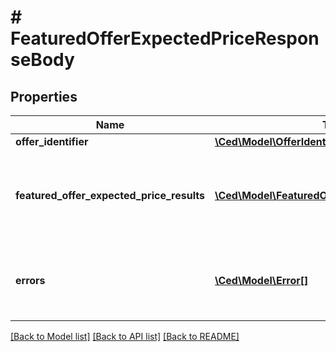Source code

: # # FeaturedOfferExpectedPriceResponseBody

## Properties

Name | Type | Description | Notes
------------ | ------------- | ------------- | -------------
**offer_identifier** | [**\Ced\Model\OfferIdentifier**](OfferIdentifier.md) |  |
**featured_offer_expected_price_results** | [**\Ced\Model\FeaturedOfferExpectedPriceResult[]**](FeaturedOfferExpectedPriceResult.md) | A list of featured offer expected price results for the requested offer. | [optional]
**errors** | [**\Ced\Model\Error[]**](Error.md) | A list of error responses returned when a request is unsuccessful. | [optional]

[[Back to Model list]](../../README.md#models) [[Back to API list]](../../README.md#endpoints) [[Back to README]](../../README.md)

> [About this task] Reproduce each line from the data that has "list" in it.

> [Completed task]
**featured_offer_expected_price_results** | [**\Ced\Model\FeaturedOfferExpectedPriceResult[]**](FeaturedOfferExpectedPriceResult.md) | A list of featured offer expected price results for the requested offer. | [optional]
**errors** | [**\Ced\Model\Error[]**](Error.md) | A list of error responses returned when a request is unsuccessful. | [optional]
[[Back to Model list]](../../README.md#models) [[Back to API list]](../../README.md#endpoints) [[Back to README]](../../README.md)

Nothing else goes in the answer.